┏━━

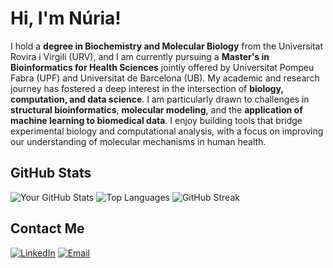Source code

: # Hi, I'm Núria!

I hold a **degree in Biochemistry and Molecular Biology** from the Universitat Rovira i Virgili (URV), and I am currently pursuing a **Master's in Bioinformatics for Health Sciences** jointly offered by Universitat Pompeu Fabra (UPF) and Universitat de Barcelona (UB). My academic and research journey has fostered a deep interest in the intersection of **biology, computation, and data science**. I am particularly drawn to challenges in **structural bioinformatics**, **molecular modeling**, and the **application of machine learning to biomedical data**. I enjoy building tools that bridge experimental biology and computational analysis, with a focus on improving our understanding of molecular mechanisms in human health.

## GitHub Stats
![Your GitHub Stats](https://github-readme-stats.vercel.app/api?username=nuriamontala&show_icons=true&theme=default)
![Top Languages](https://github-readme-stats.vercel.app/api/top-langs/?username=nuriamontala&layout=compact&theme=default)
![GitHub Streak](https://streak-stats.demolab.com?user=nuriamontala&theme=default)

## Contact Me
[![LinkedIn](https://img.shields.io/badge/LinkedIn-0077B5?style=for-the-badge&logo=linkedin&logoColor=white)](https://www.linkedin.com/in/n%C3%BAria-montal%C3%A0-palau-a33b53254/?trk=opento_sprofile_topcard)
[![Email](https://img.shields.io/badge/Email-D14836?style=for-the-badge&logo=gmail&logoColor=white)](mailto:nuriamontala@gmail.com)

┗━━

Please return every line of the records that contains the word "style".

Output of the exercise:
[![LinkedIn](https://img.shields.io/badge/LinkedIn-0077B5?style=for-the-badge&logo=linkedin&logoColor=white)](https://www.linkedin.com/in/n%C3%BAria-montal%C3%A0-palau-a33b53254/?trk=opento_sprofile_topcard)
[![Email](https://img.shields.io/badge/Email-D14836?style=for-the-badge&logo=gmail&logoColor=white)](mailto:nuriamontala@gmail.com)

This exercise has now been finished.